-------- Input for this task

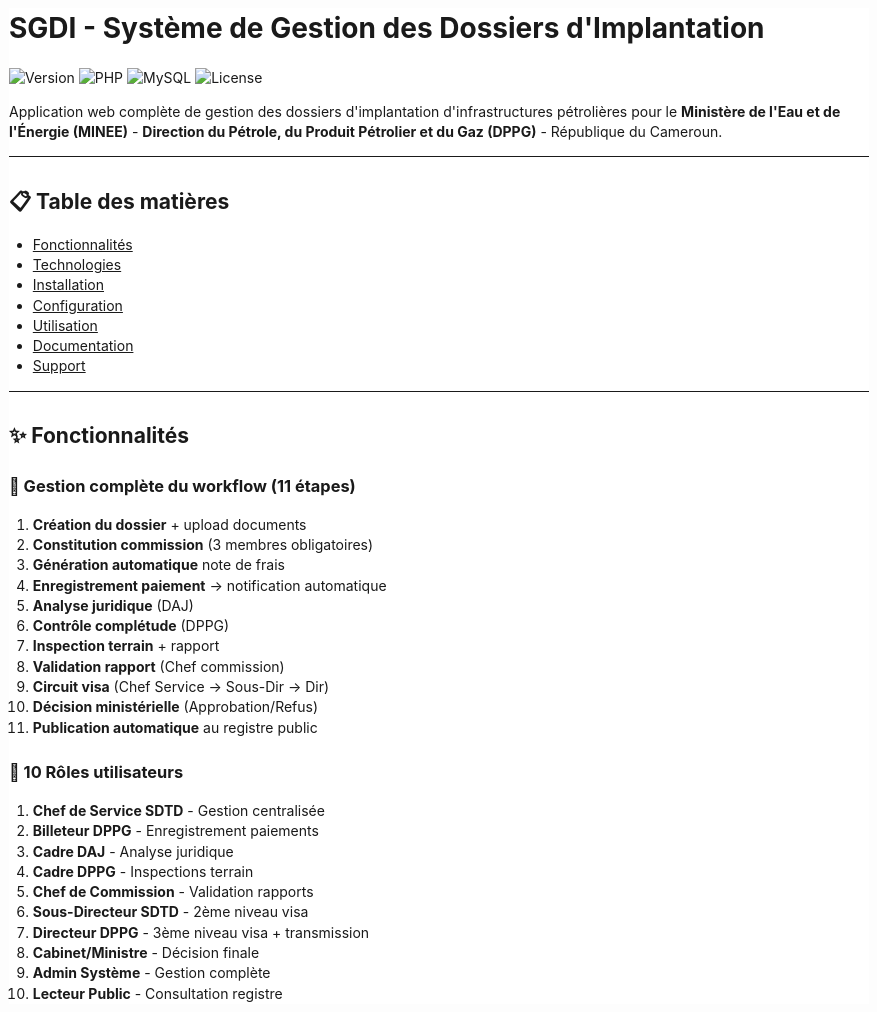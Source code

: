 # SGDI - Système de Gestion des Dossiers d'Implantation

![Version](https://img.shields.io/badge/version-1.0-blue)
![PHP](https://img.shields.io/badge/PHP-7.4%2B-777BB4)
![MySQL](https://img.shields.io/badge/MySQL-5.7%2B-4479A1)
![License](https://img.shields.io/badge/license-Proprietary-red)

Application web complète de gestion des dossiers d'implantation d'infrastructures pétrolières pour le **Ministère de l'Eau et de l'Énergie (MINEE)** - **Direction du Pétrole, du Produit Pétrolier et du Gaz (DPPG)** - République du Cameroun.

---

## 📋 Table des matières

- [Fonctionnalités](#fonctionnalités)
- [Technologies](#technologies)
- [Installation](#installation)
- [Configuration](#configuration)
- [Utilisation](#utilisation)
- [Documentation](#documentation)
- [Support](#support)

---

## ✨ Fonctionnalités

### 🎯 Gestion complète du workflow (11 étapes)

1. **Création du dossier** + upload documents
2. **Constitution commission** (3 membres obligatoires)
3. **Génération automatique** note de frais
4. **Enregistrement paiement** → notification automatique
5. **Analyse juridique** (DAJ)
6. **Contrôle complétude** (DPPG)
7. **Inspection terrain** + rapport
8. **Validation rapport** (Chef commission)
9. **Circuit visa** (Chef Service → Sous-Dir → Dir)
10. **Décision ministérielle** (Approbation/Refus)
11. **Publication automatique** au registre public

### 👥 10 Rôles utilisateurs

1. **Chef de Service SDTD** - Gestion centralisée
2. **Billeteur DPPG** - Enregistrement paiements
3. **Cadre DAJ** - Analyse juridique
4. **Cadre DPPG** - Inspections terrain
5. **Chef de Commission** - Validation rapports
6. **Sous-Directeur SDTD** - 2ème niveau visa
7. **Directeur DPPG** - 3ème niveau visa + transmission
8. **Cabinet/Ministre** - Décision finale
9. **Admin Système** - Gestion complète
10. **Lecteur Public** - Consultation registre
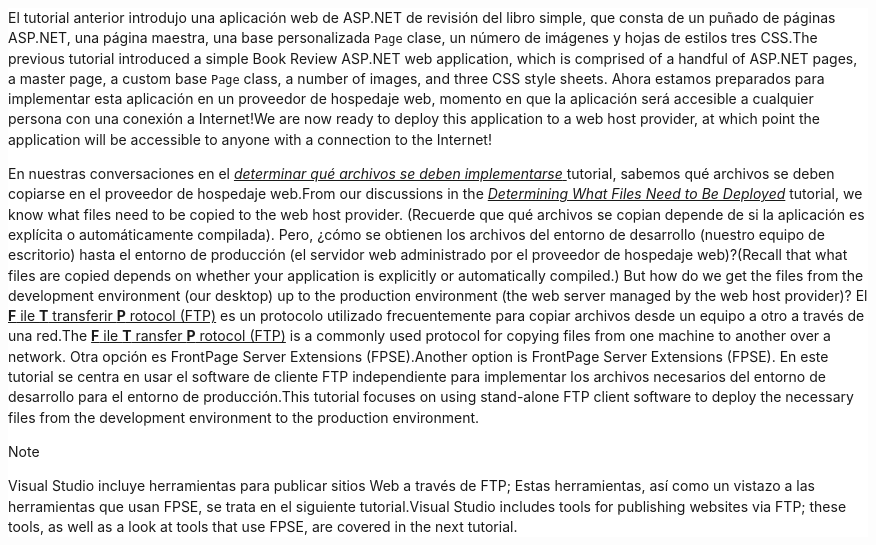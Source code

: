 <span data-ttu-id="7d6d1-110">El tutorial anterior introdujo una aplicación web de ASP.NET de revisión del libro simple, que consta de un puñado de páginas ASP.NET, una página maestra, una base personalizada `Page` clase, un número de imágenes y hojas de estilos tres CSS.</span><span class="sxs-lookup"><span data-stu-id="7d6d1-110">The previous tutorial introduced a simple Book Review ASP.NET web application, which is comprised of a handful of ASP.NET pages, a master page, a custom base `Page` class, a number of images, and three CSS style sheets.</span></span> <span data-ttu-id="7d6d1-111">Ahora estamos preparados para implementar esta aplicación en un proveedor de hospedaje web, momento en que la aplicación será accesible a cualquier persona con una conexión a Internet!</span><span class="sxs-lookup"><span data-stu-id="7d6d1-111">We are now ready to deploy this application to a web host provider, at which point the application will be accessible to anyone with a connection to the Internet!</span></span>


<span data-ttu-id="7d6d1-112">En nuestras conversaciones en el [ *determinar qué archivos se deben implementarse* ](determining-what-files-need-to-be-deployed-vb.md) tutorial, sabemos qué archivos se deben copiarse en el proveedor de hospedaje web.</span><span class="sxs-lookup"><span data-stu-id="7d6d1-112">From our discussions in the [*Determining What Files Need to Be Deployed*](determining-what-files-need-to-be-deployed-vb.md) tutorial, we know what files need to be copied to the web host provider.</span></span> <span data-ttu-id="7d6d1-113">(Recuerde que qué archivos se copian depende de si la aplicación es explícita o automáticamente compilada). Pero, ¿cómo se obtienen los archivos del entorno de desarrollo (nuestro equipo de escritorio) hasta el entorno de producción (el servidor web administrado por el proveedor de hospedaje web)?</span><span class="sxs-lookup"><span data-stu-id="7d6d1-113">(Recall that what files are copied depends on whether your application is explicitly or automatically compiled.) But how do we get the files from the development environment (our desktop) up to the production environment (the web server managed by the web host provider)?</span></span> <span data-ttu-id="7d6d1-114">El [ **F** ile **T** transferir **P** rotocol (FTP)](http://en.wikipedia.org/wiki/File_Transfer_Protocol) es un protocolo utilizado frecuentemente para copiar archivos desde un equipo a otro a través de una red.</span><span class="sxs-lookup"><span data-stu-id="7d6d1-114">The [**F** ile **T** ransfer **P** rotocol (FTP)](http://en.wikipedia.org/wiki/File_Transfer_Protocol) is a commonly used protocol for copying files from one machine to another over a network.</span></span> <span data-ttu-id="7d6d1-115">Otra opción es FrontPage Server Extensions (FPSE).</span><span class="sxs-lookup"><span data-stu-id="7d6d1-115">Another option is FrontPage Server Extensions (FPSE).</span></span> <span data-ttu-id="7d6d1-116">En este tutorial se centra en usar el software de cliente FTP independiente para implementar los archivos necesarios del entorno de desarrollo para el entorno de producción.</span><span class="sxs-lookup"><span data-stu-id="7d6d1-116">This tutorial focuses on using stand-alone FTP client software to deploy the necessary files from the development environment to the production environment.</span></span>

> [!NOTE]
> <span data-ttu-id="7d6d1-117">Visual Studio incluye herramientas para publicar sitios Web a través de FTP; Estas herramientas, así como un vistazo a las herramientas que usan FPSE, se trata en el siguiente tutorial.</span><span class="sxs-lookup"><span data-stu-id="7d6d1-117">Visual Studio includes tools for publishing websites via FTP; these tools, as well as a look at tools that use FPSE, are covered in the next tutorial.</span></span>

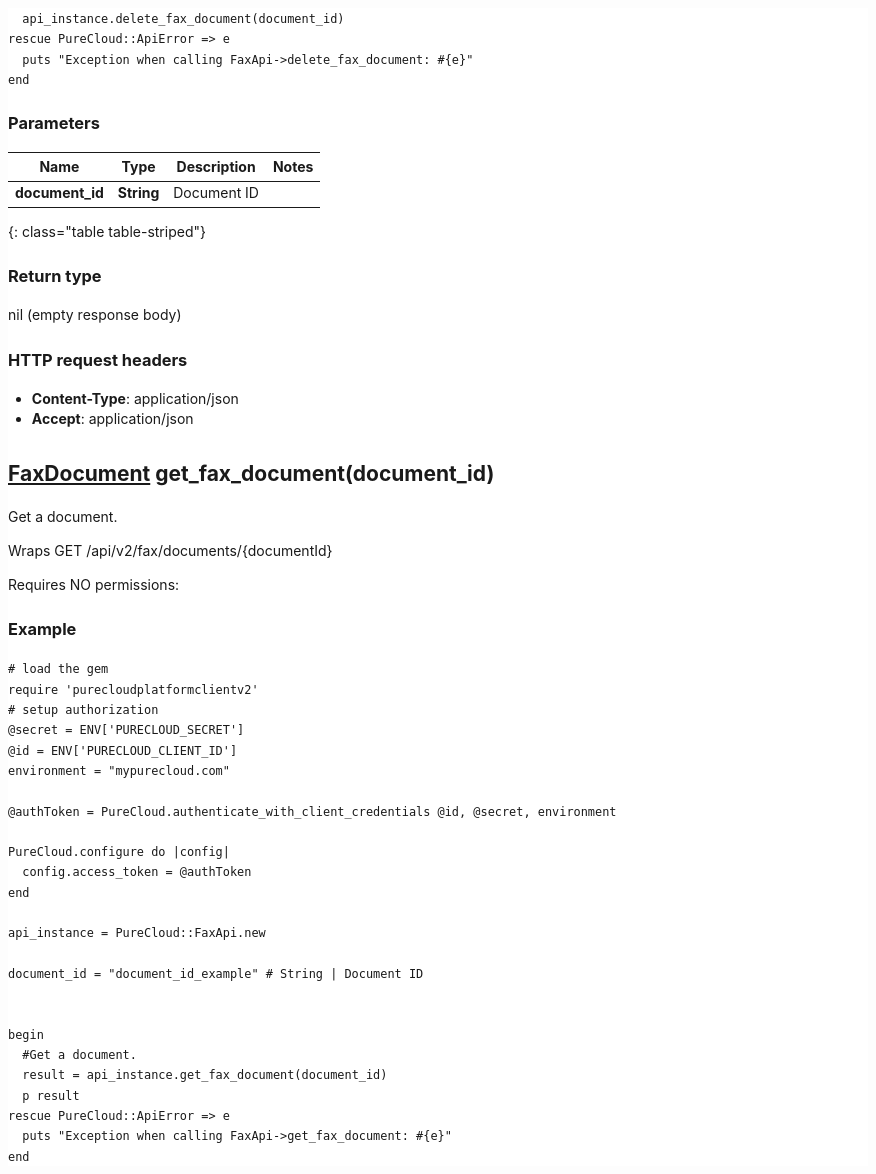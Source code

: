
 ```{"language":"ruby"}
  api_instance.delete_fax_document(document_id)
rescue PureCloud::ApiError => e
  puts "Exception when calling FaxApi->delete_fax_document: #{e}"
end
```

### Parameters

Name | Type | Description  | Notes
------------- | ------------- | ------------- | -------------
 **document_id** | **String**| Document ID |  |
{: class="table table-striped"}


### Return type

nil (empty response body)

### HTTP request headers

 - **Content-Type**: application/json
 - **Accept**: application/json



<a name="get_fax_document"></a>

## [**FaxDocument**](FaxDocument.html) get_fax_document(document_id)



Get a document.



Wraps GET /api/v2/fax/documents/{documentId} 

Requires NO permissions: 



### Example
```{"language":"ruby"}
# load the gem
require 'purecloudplatformclientv2'
# setup authorization
@secret = ENV['PURECLOUD_SECRET']
@id = ENV['PURECLOUD_CLIENT_ID']
environment = "mypurecloud.com"

@authToken = PureCloud.authenticate_with_client_credentials @id, @secret, environment

PureCloud.configure do |config|
  config.access_token = @authToken
end

api_instance = PureCloud::FaxApi.new

document_id = "document_id_example" # String | Document ID


begin
  #Get a document.
  result = api_instance.get_fax_document(document_id)
  p result
rescue PureCloud::ApiError => e
  puts "Exception when calling FaxApi->get_fax_document: #{e}"
end
```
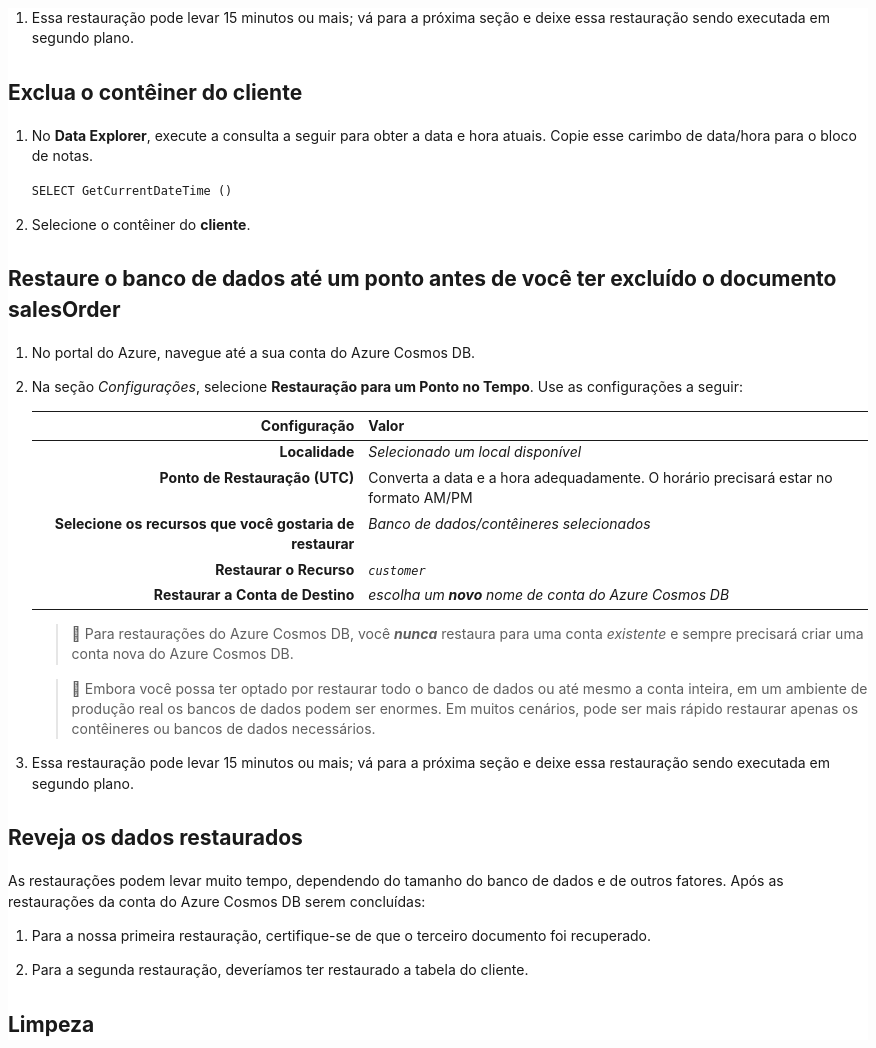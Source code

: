 1. Essa restauração pode levar 15 minutos ou mais; vá para a próxima seção e deixe essa restauração sendo executada em segundo plano.

## Exclua o contêiner do cliente

1. No **Data Explorer**, execute a consulta a seguir para obter a data e hora atuais. Copie esse carimbo de data/hora para o bloco de notas.

    ```
    SELECT GetCurrentDateTime ()
    ```

1. Selecione o contêiner do **cliente**.

## Restaure o banco de dados até um ponto antes de você ter excluído o documento salesOrder

1. No portal do Azure, navegue até a sua conta do Azure Cosmos DB.

1. Na seção *Configurações*, selecione **Restauração para um Ponto no Tempo**. Use as configurações a seguir:

    | **Configuração** | **Valor** |
    | ---: | :--- |
    | **Localidade** | *Selecionado um local disponível* |
    | **Ponto de Restauração (UTC)** | Converta a data e a hora adequadamente. O horário precisará estar no formato AM/PM|
    | **Selecione os recursos que você gostaria de restaurar** | *Banco de dados/contêineres selecionados* |
    | **Restaurar o Recurso** | *`customer`* |
    | **Restaurar a Conta de Destino** | *escolha um* ***novo*** *nome de conta do Azure Cosmos DB* |

    > &#128221; Para restaurações do Azure Cosmos DB, você ***nunca*** restaura para uma conta *existente* e sempre precisará criar uma conta nova do Azure Cosmos DB.

    > &#128221; Embora você possa ter optado por restaurar todo o banco de dados ou até mesmo a conta inteira, em um ambiente de produção real os bancos de dados podem ser enormes. Em muitos cenários, pode ser mais rápido restaurar apenas os contêineres ou bancos de dados necessários.

1. Essa restauração pode levar 15 minutos ou mais; vá para a próxima seção e deixe essa restauração sendo executada em segundo plano.

## Reveja os dados restaurados

As restaurações podem levar muito tempo, dependendo do tamanho do banco de dados e de outros fatores. Após as restaurações da conta do Azure Cosmos DB serem concluídas:

1. Para a nossa primeira restauração, certifique-se de que o terceiro documento foi recuperado.

1. Para a segunda restauração, deveríamos ter restaurado a tabela do cliente.

## Limpeza
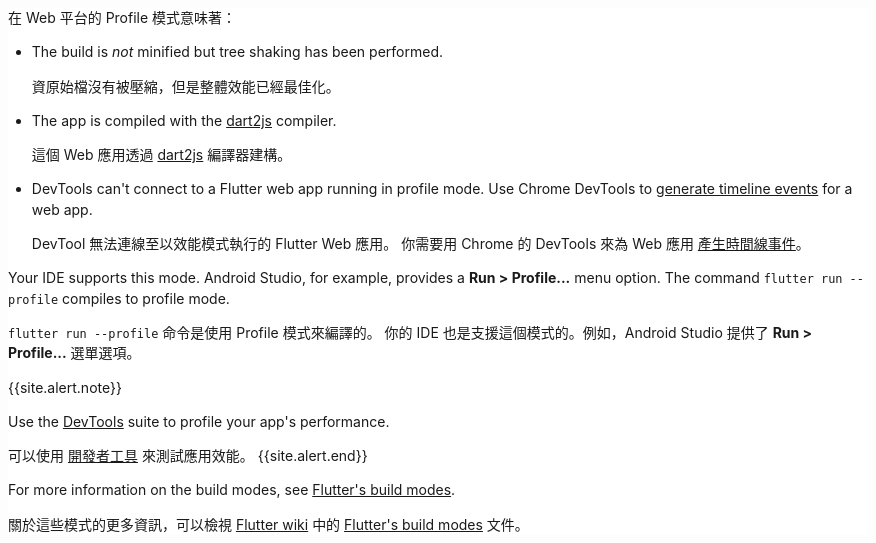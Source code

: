 在 Web 平台的 Profile 模式意味著：

* The build is _not_ minified but tree shaking has been performed.
 
  資原始檔沒有被壓縮，但是整體效能已經最佳化。

* The app is compiled with the [dart2js][] compiler.

  這個 Web 應用透過 [dart2js][] 編譯器建構。

* DevTools can't connect to a Flutter web app running
  in profile mode. Use Chrome DevTools to
  [generate timeline events][] for a web app.

  DevTool 無法連線至以效能模式執行的 Flutter Web 應用。
  你需要用 Chrome 的 DevTools 來為 Web 應用
  [產生時間線事件][generate timeline events]。

Your IDE supports this mode. Android Studio, for example,
provides a **Run > Profile...** menu option.
The command `flutter run --profile` compiles to profile mode.

`flutter run --profile` 命令是使用 Profile 模式來編譯的。
你的 IDE 也是支援這個模式的。例如，Android Studio 提供了 **Run > Profile...** 選單選項。

{{site.alert.note}}

  Use the [DevTools][] suite to profile your app's performance.
  
  可以使用 [開發者工具][DevTools] 來測試應用效能。
{{site.alert.end}}

For more information on the build modes, see
[Flutter's build modes][].

關於這些模式的更多資訊，可以檢視 [Flutter wiki][] 中的 
[Flutter's build modes][] 文件。

[Android]: {{site.url}}/deployment/android
[Assertions]: {{site.dart-site}}/language/control-flow#assert
[dart2js]: {{site.dart-site}}/tools/dart2js
[dartdevc]: {{site.dart-site}}/tools/dartdevc
[DevTools]: {{site.url}}/tools/devtools
[Flutter wiki]: {{site.repo.flutter}}/wiki/Flutter's-modes
[Flutter's build modes]: {{site.repo.flutter}}/wiki/Flutter%27s-modes
[generate timeline events]: {{site.developers}}/web/tools/chrome-devtools/evaluate-performance/performance-reference
[hot reload]: {{site.url}}/tools/hot-reload
[iOS]: {{site.url}}/deployment/ios


[Check for Debug/Release Mode in Flutter Apps]: https://retroportalstudio.medium.com/check-for-debug-release-mode-in-flutter-apps-d8d545f20da3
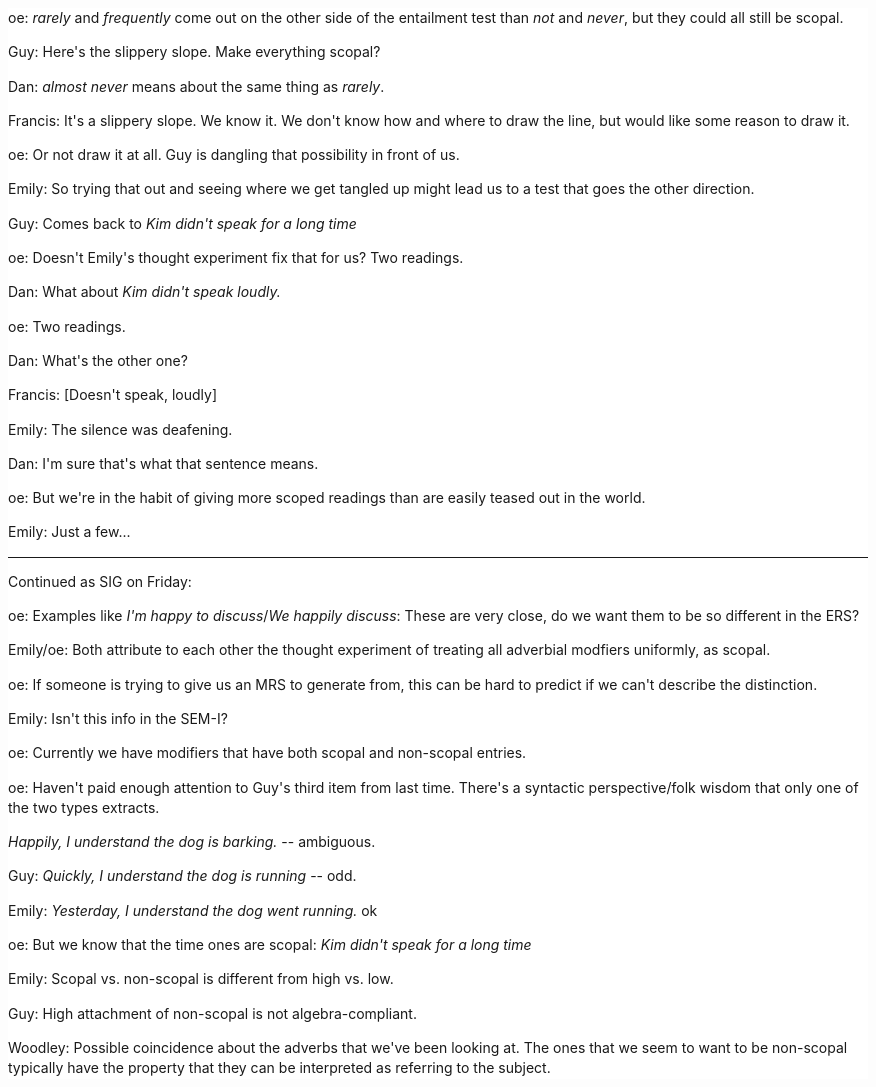 
oe: *rarely* and *frequently* come out on the other side of the
entailment test than *not* and *never*, but they could all still be
scopal.

Guy: Here's the slippery slope. Make everything scopal?

Dan: *almost never* means about the same thing as *rarely*.

Francis: It's a slippery slope. We know it. We don't know how and where
to draw the line, but would like some reason to draw it.

oe: Or not draw it at all. Guy is dangling that possibility in front of
us.

Emily: So trying that out and seeing where we get tangled up might lead
us to a test that goes the other direction.

Guy: Comes back to *Kim didn't speak for a long time*

oe: Doesn't Emily's thought experiment fix that for us? Two readings.

Dan: What about *Kim didn't speak loudly.*

oe: Two readings.

Dan: What's the other one?

Francis: \[Doesn't speak, loudly\]

Emily: The silence was deafening.

Dan: I'm sure that's what that sentence means.

oe: But we're in the habit of giving more scoped readings than are
easily teased out in the world.

Emily: Just a few...

* * *

Continued as SIG on Friday:

oe: Examples like *I'm happy to discuss*/*We happily discuss*: These are
very close, do we want them to be so different in the ERS?

Emily/oe: Both attribute to each other the thought experiment of
treating all adverbial modfiers uniformly, as scopal.

oe: If someone is trying to give us an MRS to generate from, this can be
hard to predict if we can't describe the distinction.

Emily: Isn't this info in the SEM-I?

oe: Currently we have modifiers that have both scopal and non-scopal
entries.

oe: Haven't paid enough attention to Guy's third item from last time.
There's a syntactic perspective/folk wisdom that only one of the two
types extracts.

*Happily, I understand the dog is barking.* -- ambiguous.

Guy: *Quickly, I understand the dog is running* -- odd.

Emily: *Yesterday, I understand the dog went running.* ok

oe: But we know that the time ones are scopal: *Kim didn't speak for a
long time*

Emily: Scopal vs. non-scopal is different from high vs. low.

Guy: High attachment of non-scopal is not algebra-compliant.

Woodley: Possible coincidence about the adverbs that we've been looking
at. The ones that we seem to want to be non-scopal typically have the
property that they can be interpreted as referring to the subject.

----------------

[What you should do]: From the line containing "Continued as SIG" to the last line of the records above, please write out every line exactly and add nothing.

[Reply to the exercise]:
Continued as SIG on Friday:

oe: Examples like *I'm happy to discuss*/*We happily discuss*: These are
very close, do we want them to be so different in the ERS?

Emily/oe: Both attribute to each other the thought experiment of
treating all adverbial modfiers uniformly, as scopal.

oe: If someone is trying to give us an MRS to generate from, this can be
hard to predict if we can't describe the distinction.

Emily: Isn't this info in the SEM-I?

oe: Currently we have modifiers that have both scopal and non-scopal
entries.

oe: Haven't paid enough attention to Guy's third item from last time.
There's a syntactic perspective/folk wisdom that only one of the two
types extracts.

*Happily, I understand the dog is barking.* -- ambiguous.

Guy: *Quickly, I understand the dog is running* -- odd.

Emily: *Yesterday, I understand the dog went running.* ok

oe: But we know that the time ones are scopal: *Kim didn't speak for a
long time*

Emily: Scopal vs. non-scopal is different from high vs. low.

Guy: High attachment of non-scopal is not algebra-compliant.

Woodley: Possible coincidence about the adverbs that we've been looking
at. The ones that we seem to want to be non-scopal typically have the
property that they can be interpreted as referring to the subject.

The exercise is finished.